Paul’s teaching about the Christian’s relationship to government can be summarized in two other passages:
I exhort therefore, that, first of all, supplications, prayers, intercessions, and giving of thanks, be made for all men; For kings, and for all that are in authority; that we may lead a quiet and peaceable life in all godliness and honesty (1 Tim. 2:1-2).
Put them in mind to be subject to principalities and powers, to obey magistrates, to be ready to every good work, (Tit. 3:1).
The Apostle Peter And Civil Government
The teaching of the apostle Peter on this subject is clear:
Submit yourselves to every ordinance of man for the Lord’s sake: whether it be to the king, as supreme; Or unto governors, as unto them that are sent by him for the punishment of evildoers, and for the praise of them that do well. For so is the will of God, that with well doing ye may put to silence the ignorance of foolish men: As free, and not using your liberty for a cloke of maliciousness, but as the servants of God. Honour all men. Love the brotherhood. Fear God. Honour the king (1 Pet. 2:13-17).
From this text we see: (1) Our obedience to the law of the land is primarily “for the Lord’s sake” (v. 13). (2) Our obligation is to obey the laws at both the federal level (whether it be to the king, as supreme) and the state level (or unto governors). (3) By living as law-abiding citizens, we can take silence foolish men who might charge that Christianity is an enemy of the state and the nation. (4) The liberty we have in Christ (Cf. Gal. 5:1) is not a license to act maliciously against the powers that be.
“It is better to trust in the Lord than to put confidence in man. It is better to trust in the Lord than to put confidence in princes” (Psalm 118:8–9). No government can pass enough legislation to make the world a better place apart from Christ. Civil government, in and of itself, is insufficient to save the world. Our best hope to change the world is by getting our fellow man to trust in the One Who made this world, and Who has prepared a better world for us in the age to come.
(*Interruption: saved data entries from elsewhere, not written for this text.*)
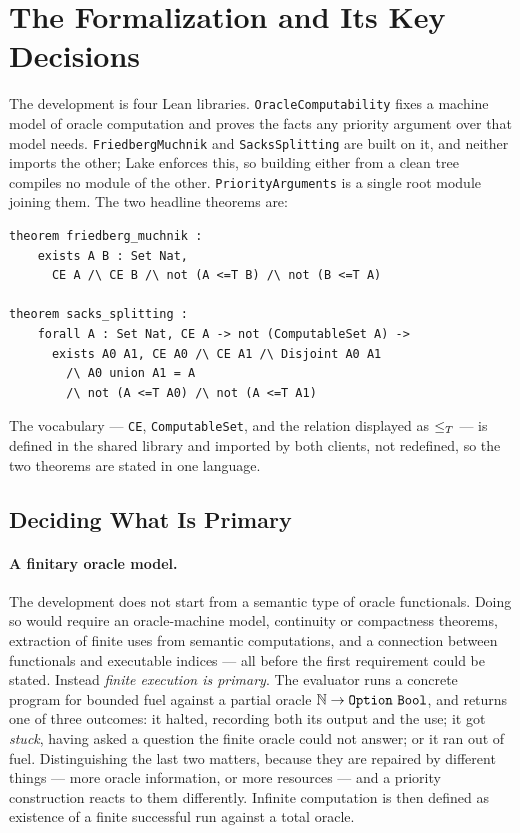\section{The Formalization and Its Key Decisions}
\label{sec:formalization}

The development is four Lean libraries.  \texttt{OracleComputability} fixes
a machine model of oracle computation and proves the facts any priority
argument over that model needs.  \texttt{FriedbergMuchnik} and
\texttt{SacksSplitting} are built on it, and neither imports the other;
Lake enforces this, so building either from a clean tree compiles no module
of the other.  \texttt{PriorityArguments} is a single root module joining
them.  The two headline theorems are:

\begin{lstlisting}
theorem friedberg_muchnik :
    exists A B : Set Nat,
      CE A /\ CE B /\ not (A <=T B) /\ not (B <=T A)

theorem sacks_splitting :
    forall A : Set Nat, CE A -> not (ComputableSet A) ->
      exists A0 A1, CE A0 /\ CE A1 /\ Disjoint A0 A1
        /\ A0 union A1 = A
        /\ not (A <=T A0) /\ not (A <=T A1)
\end{lstlisting}

The vocabulary --- \texttt{CE}, \texttt{ComputableSet}, and the relation
displayed as $\leT$ --- is defined in the shared library and imported by
both clients, not redefined, so the two theorems are stated in one
language.

\subsection{Deciding What Is Primary}

\paragraph{A finitary oracle model.}
The development does not start from a semantic type of oracle functionals.
Doing so would require an oracle-machine model, continuity or compactness
theorems, extraction of finite uses from semantic computations, and a
connection between functionals and executable indices --- all before the
first requirement could be stated.  Instead \emph{finite execution is
primary}.  The evaluator runs a concrete program for bounded fuel against a
partial oracle $\N \to \mathtt{Option}\ \mathtt{Bool}$, and returns one of
three outcomes: it halted, recording both its output and the use; it got
\emph{stuck}, having asked a question the finite oracle could not answer;
or it ran out of fuel.  Distinguishing the last two matters, because they
are repaired by different things --- more oracle information, or more
resources --- and a priority construction reacts to them differently.
Infinite computation is then defined as existence of a finite successful
run against a total oracle.

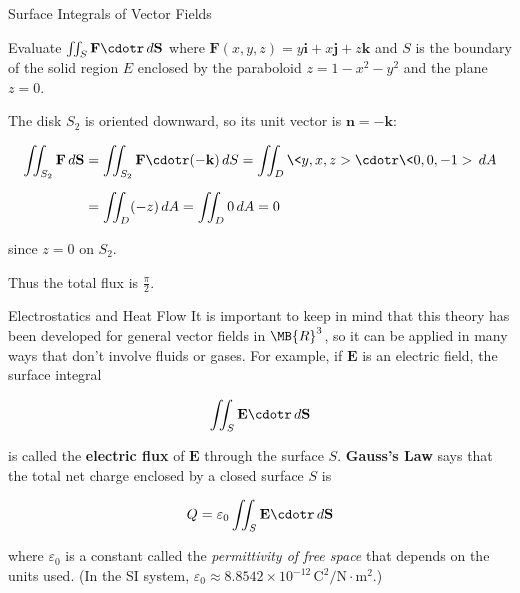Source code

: \documentclass[11pt,english,
handout
]{beamer}
\begin{document}
\begin{frame}[t]{Surface Integrals of Vector Fields}
\small
\begin{example}
Evaluate $\iint_S\mathbf{F}\cdotr\,d\mathbf{S}$ where $\mathbf{F}(x,y,z)=y\mathbf{i}+x\mathbf{j}+z\mathbf{k}$ and $S$ is the boundary of the solid region $E$ enclosed by the paraboloid $z=1-x^2-y^2$ and the plane $z=0$.

\lspace
The disk $S_2$ is oriented downward, so its unit vector is $\mathbf{n}=-\mathbf{k}$:

\begin{align*}
\iint_{S_2}\mathbf{F}\,d\mathbf{S}&=\iint_{S_2}\mathbf{F}\cdotr(-\mathbf{k})\,dS=\iint_D\<y,x,z>\cdotr\<0,0,-1>\,dA\\[2mm]
&=\iint_D(-z)\,dA=\iint_D0\,dA=0
\end{align*}\pause

since $z=0$ on $S_2$.

\lspace
Thus the total flux is $\frac{\pi}{2}$.
\end{example}
\end{frame}















\begin{frame}{Electrostatics and Heat Flow}
\small
It is important to keep in mind that this theory has been developed for general vector fields in $\MB{R}^3$, so it can be applied in many ways that don't involve fluids or gases. \pause For example, if $\mathbf{E}$ is an electric field, the surface integral

\[
\iint_S\mathbf{E}\cdotr\,d\mathbf{S}
\]

is called the \textbf{electric flux} of $\mathbf{E}$ through the surface $S$. \pause \textbf{Gauss's Law} says that the total net charge enclosed by a closed surface $S$ is 

\[
Q=\varepsilon_0\iint_S\mathbf{E}\cdotr\,d\mathbf{S}
\]

where $\varepsilon_0$ is a constant called the \textit{permittivity of free space} that depends on the units used. (In the SI system, $\varepsilon_0\approx8.8542\times10^{-12}\,\text{C}^2/\text{N$\cdot$m$^2$}$.)
\end{frame}
\end{document}
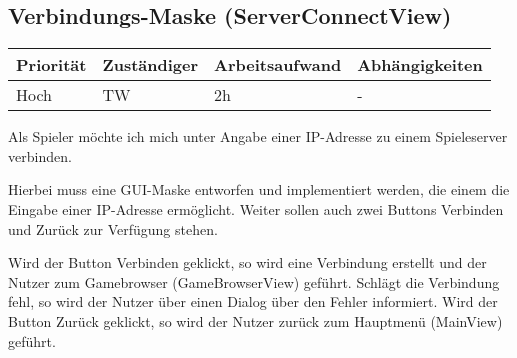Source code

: \documentclass[a4paper]{scrreprt}
\newenvironment{requirement}[5] {
	\subsection{#1}
	\begin{tabularx}{\textwidth}{|X|l|X|X|}
		\hline
		Priorität & Zuständiger & Arbeitsaufwand & Abhängigkeiten \\
		\hline
		#2 & #3 & #4 & #5 \\
		\hline
	\end{tabularx}
	}{
	\newpage
	}
\begin{document}
\begin{requirement}{Verbindungs-Maske (ServerConnectView)}{Hoch}{TW}{2h}{-}

\begin{center}
	Als Spieler möchte ich mich unter Angabe einer IP-Adresse zu einem Spieleserver verbinden.
\end{center}

Hierbei muss eine GUI-Maske entworfen und implementiert werden, die einem die Eingabe einer IP-Adresse ermöglicht. Weiter sollen auch zwei Buttons \glqq Verbinden \grqq{} und \glqq Zurück \grqq{} zur Verfügung stehen.

Wird der Button \glqq Verbinden\grqq{} geklickt, so wird eine Verbindung erstellt und der Nutzer zum Gamebrowser (\glqq GameBrowserView\grqq{})  geführt. Schlägt die Verbindung fehl, so wird der Nutzer über einen Dialog über den Fehler informiert.
Wird der Button \glqq Zurück\grqq{} geklickt, so wird der Nutzer zurück zum Hauptmenü (\glqq MainView\grqq{}) geführt.

\end{requirement}
\end{document}
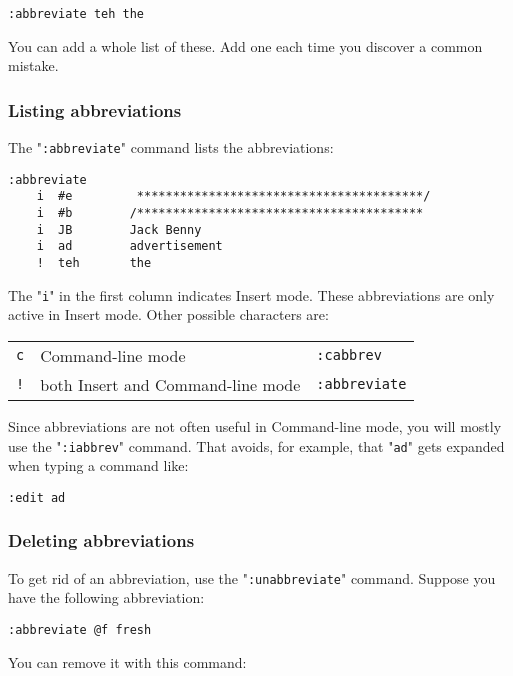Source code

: \begin{Verbatim}[samepage=true]
 :abbreviate teh the
\end{Verbatim}

You can add a whole list of these.
Add one each time you discover a common mistake.
\subsubsection{Listing abbreviations}
The "\verb!:abbreviate!" command lists the abbreviations:

\begin{Verbatim}[samepage=true]
    :abbreviate
    i  #e         ****************************************/
    i  #b        /****************************************
    i  JB        Jack Benny
    i  ad        advertisement
    !  teh       the
\end{Verbatim}

The "\verb!i!" in the first column indicates Insert mode.
These abbreviations are only active in Insert mode.
Other possible characters are:

\begin{center} \begin{tabular}{c l l}
				\verb!c! & Command-line mode & \verb!:cabbrev!\\
				\verb;!; & both Insert and Command-line mode & \verb!:abbreviate!\\
\end{tabular} \end{center}

Since abbreviations are not often useful in Command-line mode, you will mostly use the "\verb!:iabbrev!" command.
That avoids, for example, that "\verb!ad!" gets expanded when typing a command like:

\begin{Verbatim}[samepage=true]
 :edit ad
\end{Verbatim}
\subsubsection{Deleting abbreviations}
To get rid of an abbreviation, use the "\verb!:unabbreviate!" command.
Suppose you have the following abbreviation:

\begin{Verbatim}[samepage=true]
 :abbreviate @f fresh
\end{Verbatim}

You can remove it with this command:

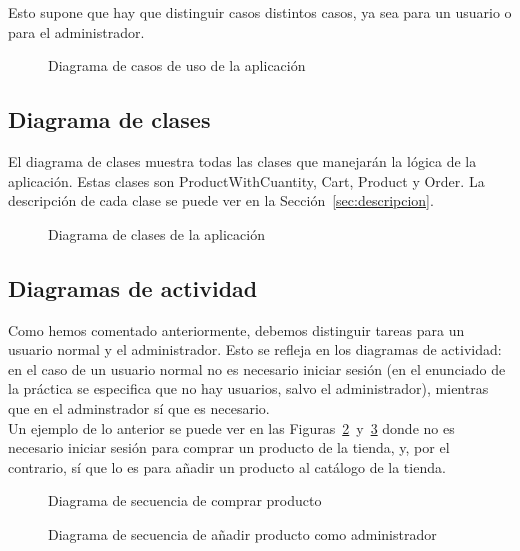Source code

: \documentclass[12pt,a4paper,svgnames]{article}
\begin{document}
Esto supone que hay que distinguir casos distintos casos, ya sea para un usuario o para el administrador.  
\begin{figure}[htbp]
	\centering
	\casosdeuso
	\caption{Diagrama de casos de uso de la aplicación}
	\label{fig:casosdeuso}
\end{figure}

\clearpage

\subsection{Diagrama de clases}

El diagrama de clases muestra todas las clases que manejarán la lógica de la aplicación. Estas clases son ProductWithCuantity, Cart, Product y Order. La descripción de cada clase se puede ver en la Sección~\ref{sec:descripcion}.

\begin{figure}[htbp] 
	\centering
	\clases
	\caption{Diagrama de clases de la aplicación}
\end{figure}

\subsection{Diagramas de actividad}

Como hemos comentado anteriormente, debemos distinguir tareas para un usuario normal y el administrador. Esto se refleja en los diagramas de actividad: en el caso de un usuario normal no es necesario iniciar sesión (en el enunciado de la práctica se especifica que no hay usuarios, salvo el administrador), mientras que en el adminstrador sí que es necesario.\\

Un ejemplo de lo anterior se puede ver en las Figuras~\ref{fig:actividad1}~y~\ref{fig:actividad2} donde no es necesario iniciar sesión para comprar un producto de la tienda, y, por el contrario, sí que lo es para añadir un producto al catálogo de la tienda.  

\begin{figure}[htbp] 
	\centering
	\comprarproducto
	\caption{Diagrama de secuencia de comprar producto}
	\label{fig:actividad1}
\end{figure}

\begin{figure}[htbp]
	\centering
	\anadirproductoadministrador
	\caption{Diagrama de secuencia de añadir producto como administrador}
	\label{fig:actividad2}
\end{figure}
\end{document}

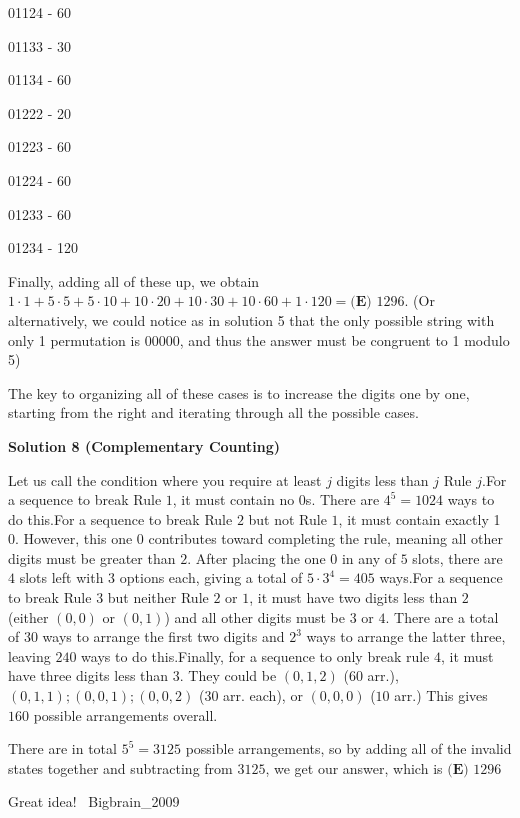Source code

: \begin{enumerate}
 01124 - 60

 01133 - 30

 01134 - 60

 01222 - 20

 01223 - 60

 01224 - 60

 01233 - 60

 01234 - 120

 
Finally, adding all of these up, we obtain $1\cdot 1+5\cdot 5+5\cdot 10+10\cdot 20+10\cdot 30 + 10\cdot 60 + 1\cdot 120 = \boxed{\textbf{(E) }1296}$. (Or alternatively, we could notice as in solution 5 that the only possible string with only 1 permutation is 00000, and thus the answer must be congruent to 1 modulo 5)

 The key to organizing all of these cases is to increase the digits one by one, starting from the right and iterating through all the possible cases. 

 



\textbf{Solution 8 (Complementary Counting)}

Let us call the condition where you require at least $j$ digits less than $j$ Rule $j$.For a sequence to break Rule $1$, it must contain no $0$s. There are $4^5=1024$ ways to do this.For a sequence to break Rule $2$ but not Rule $1$, it must contain exactly 1 $0$. However, this one $0$ contributes toward completing the rule, meaning all other digits must be greater than $2$. After placing the one $0$ in any of $5$ slots, there are $4$ slots left with $3$ options each, giving a total of $5 \cdot 3^4 = 405$ ways.For a sequence to break Rule $3$ but neither Rule $2$ or $1$, it must have two digits less than $2$ (either $(0, 0)$ or $(0, 1)$) and all other digits must be $3$ or $4$. There are a total of $30$ ways to arrange the first two digits and $2^3$ ways to arrange the latter three, leaving $240$ ways to do this.Finally, for a sequence to only break rule $4$, it must have three digits less than $3$. They could be $(0, 1, 2)$ (60 arr.), $(0, 1, 1); (0, 0, 1); (0, 0, 2)$ ($30$ arr. each), or $(0, 0, 0)$ ($10$ arr.) This gives $160$ possible arrangements overall.

 There are in total $5^5=3125$ possible arrangements, so by adding all of the invalid states together and subtracting from $3125$, we get our answer, which is $\boxed{\textbf{(E) }1296}$

 Great idea! ~Bigbrain\_2009

 




\end{enumerate}
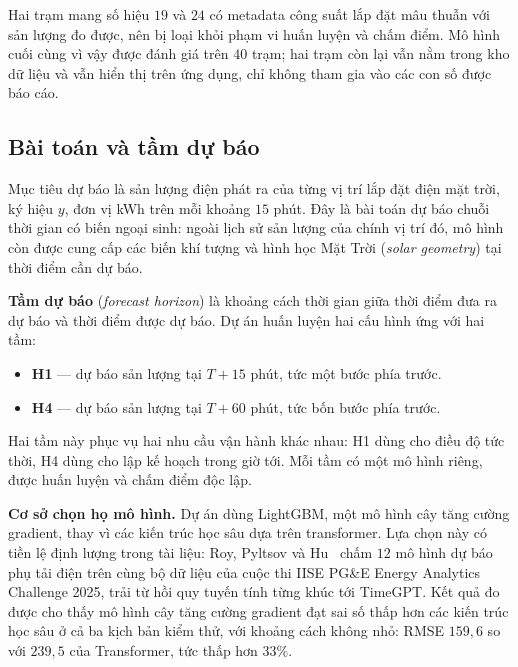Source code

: Hai trạm mang số hiệu $19$ và $24$ có metadata công suất lắp đặt mâu thuẫn với
sản lượng đo được, nên bị loại khỏi phạm vi huấn luyện và chấm điểm. Mô hình cuối cùng
vì vậy được đánh giá trên $40$ trạm; hai trạm còn lại vẫn nằm trong kho dữ liệu và vẫn
hiển thị trên ứng dụng, chỉ không tham gia vào các con số được báo cáo.

\FloatBarrier
\subsection{Bài toán và tầm dự báo}

Mục tiêu dự báo là sản lượng điện phát ra của từng vị trí lắp đặt điện mặt trời, ký hiệu
$y$, đơn vị kWh trên mỗi khoảng $15$ phút. Đây là bài toán dự báo chuỗi thời gian có
biến ngoại sinh: ngoài lịch sử sản lượng của chính vị trí đó, mô hình còn được cung cấp
các biến khí tượng và hình học Mặt Trời (\textit{solar geometry}) tại thời điểm cần dự báo.

\textbf{Tầm dự báo} (\textit{forecast horizon}) là khoảng cách thời gian giữa thời
điểm đưa ra dự báo và thời điểm được dự báo. Dự án huấn luyện hai cấu hình ứng với hai
tầm:

\begin{itemize}
    \item \textbf{H1} --- dự báo sản lượng tại $T + 15$ phút, tức một bước phía trước.
    \item \textbf{H4} --- dự báo sản lượng tại $T + 60$ phút, tức bốn bước phía trước.
\end{itemize}

Hai tầm này phục vụ hai nhu cầu vận hành khác nhau: H1 dùng cho điều độ tức thời, H4
dùng cho lập kế hoạch trong giờ tới. Mỗi tầm có một mô hình riêng, được huấn luyện và
chấm điểm độc lập.

\textbf{Cơ sở chọn họ mô hình.} Dự án dùng LightGBM, một mô hình cây tăng cường
gradient, thay vì các kiến trúc học sâu dựa trên transformer. Lựa chọn này có tiền
lệ định lượng trong tài liệu: Roy, Pyltsov và Hu~\cite{roy2025hourly} chấm $12$ mô hình
dự báo phụ tải điện trên cùng bộ dữ liệu của cuộc thi IISE PG\&E Energy Analytics
Challenge 2025, trải từ hồi quy tuyến tính từng khúc tới TimeGPT. Kết quả đo được cho
thấy mô hình cây tăng cường gradient đạt sai số thấp hơn các kiến trúc học sâu ở cả ba
kịch bản kiểm thử, với khoảng cách không nhỏ: RMSE $159{,}6$ so với $239{,}5$ của
Transformer, tức thấp hơn $33\%$.

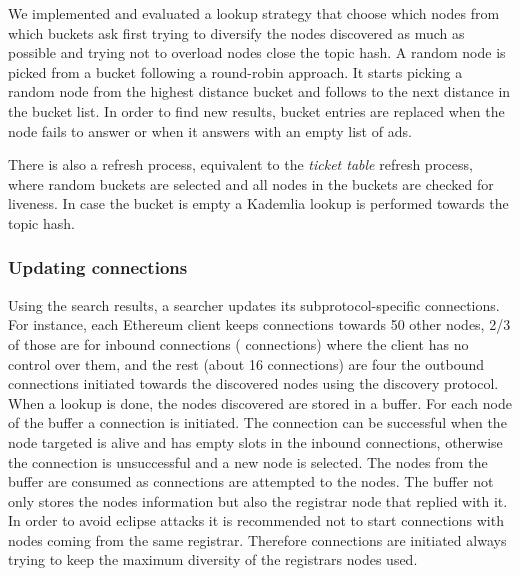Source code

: We implemented and evaluated a lookup strategy that choose which nodes from which buckets ask first trying to diversify the nodes discovered as much as possible and trying not to overload nodes close the topic hash.
A random node is picked from a bucket following a round-robin approach. 
It starts picking a random node from the highest distance bucket and follows to the next distance in the bucket list.
In order to find new results,  bucket entries are replaced when the node fails to answer or when it answers with an empty list of ads. 

There is also a refresh process,  equivalent to the \emph{ticket table} refresh process, where random buckets are selected and all nodes in the buckets are checked for liveness.
In case the bucket is empty a Kademlia lookup is performed towards the topic hash.

\subsubsection{Updating connections}

Using the search results, a searcher updates its subprotocol-specific connections. 
For instance,  each Ethereum client keeps connections towards 50 other nodes,  2/3 of those are for inbound connections ( connections) where the client has no control over them, and the rest (about 16 connections) are four the outbound connections initiated towards the discovered nodes using the discovery protocol. 
When a lookup is done,  the nodes discovered are stored in a buffer. 
For each node of the buffer a connection is initiated. 
The connection can be successful when the node targeted is alive and has empty slots in the inbound connections,  otherwise the connection is unsuccessful and a new node is selected.
The nodes from the buffer are consumed as connections are attempted to the nodes.
The buffer not only stores the nodes information but also the registrar node that replied with it.
In order to avoid eclipse attacks it is recommended not to start connections with nodes coming from the same registrar. 
Therefore connections are initiated always trying to keep the maximum diversity of the  registrars nodes used.



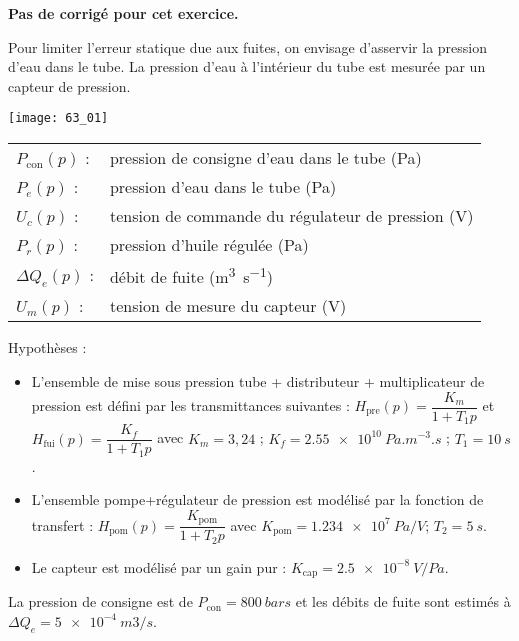 \normaltrue \difficilefalse \tdifficilefalse
\correctiontrue

\setcounter{question}{0}

\ifcorrection
\else
\textbf{Pas de corrigé pour cet exercice.}
\fi

\ifprof
\else 

Pour limiter l’erreur statique due aux fuites, on envisage d’asservir la pression d’eau dans le tube. 
La pression d’eau à l’intérieur du tube est mesurée par un capteur de pression. 

\begin{center}
\texttt{[image: 63\_01]}
\end{center}

 
 \begin{tabular}{lp{5cm}}
$P_{\text{con}}(p)$ : & 	pression de consigne d’eau dans le tube (Pa) \\
$P_e(p)$ : & 	pression d’eau dans le tube (Pa) \\
$U_c(p)$ : & 	tension de commande du régulateur de pression (V)\\
$P_r(p)$ : &	pression d’huile régulée (Pa)\\
$\Delta Q_e(p)$ :& 	débit de fuite (\si{m^3s^{-1}})\\
$U_m(p)$ 	:&	tension de mesure du capteur (V)\\
\end{tabular}
 
 Hypothèses :
\begin{itemize}
\item L’ensemble de mise sous pression {tube + distributeur + multiplicateur de pression} est défini par les transmittances suivantes : $H_{\text{pre}} (p)=\dfrac{K_m}{1+T_1 p}$	et	$H_{\text{fui}} (p)=\dfrac{K_f}{1+T_1 p}$ avec 	$K_m = 3,24$ ; 	$K_f = \SI{2,55e10}{Pa.m^{-3}.s}$ ; 	$T_1  = \SI{10}{s}$.
\item L’ensemble {pompe+régulateur de pression} est modélisé par la fonction de transfert :
$H_{\text{pom}} (p)=\dfrac{K_{\text{pom}}}{1+T_2 p}$  avec 	$K_{\text{pom}} = \SI{1,234e7}{Pa/V}$; 	$T_2 = \SI{5}{s}$.
\item Le capteur est modélisé par un gain pur :	$K_{\text{cap}} = \SI{2,5e-8}{V/Pa}$.
\end{itemize}
La pression de consigne est de $P_{\text{con}} = \SI{800}{bars}$ et les débits de fuite sont estimés à $\Delta Q_e = \SI{5e-4}{m3/s}$.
Nevertheless, Proverbs 29:2 proves that life is better when the righteous are in authority. The passage declares: “When the righteous are in authority, the people rejoice, but when a wicked man rules, the people groan.” Since the people rejoice when the righteous are in authority should it not be the goal of every Christian to attempt to put the righteous into these places of authority? Since righteousness exalts a nation (Pro. 14:34), should not every Christian seek to elect officials who adhere to righteous principles and practice?
The relationship between the Christian and civil government is often complex. The simple truth of the matter is that God ordained government for the benefit of His creation. We must honor government but never more than we honor God (Acts 5:29)!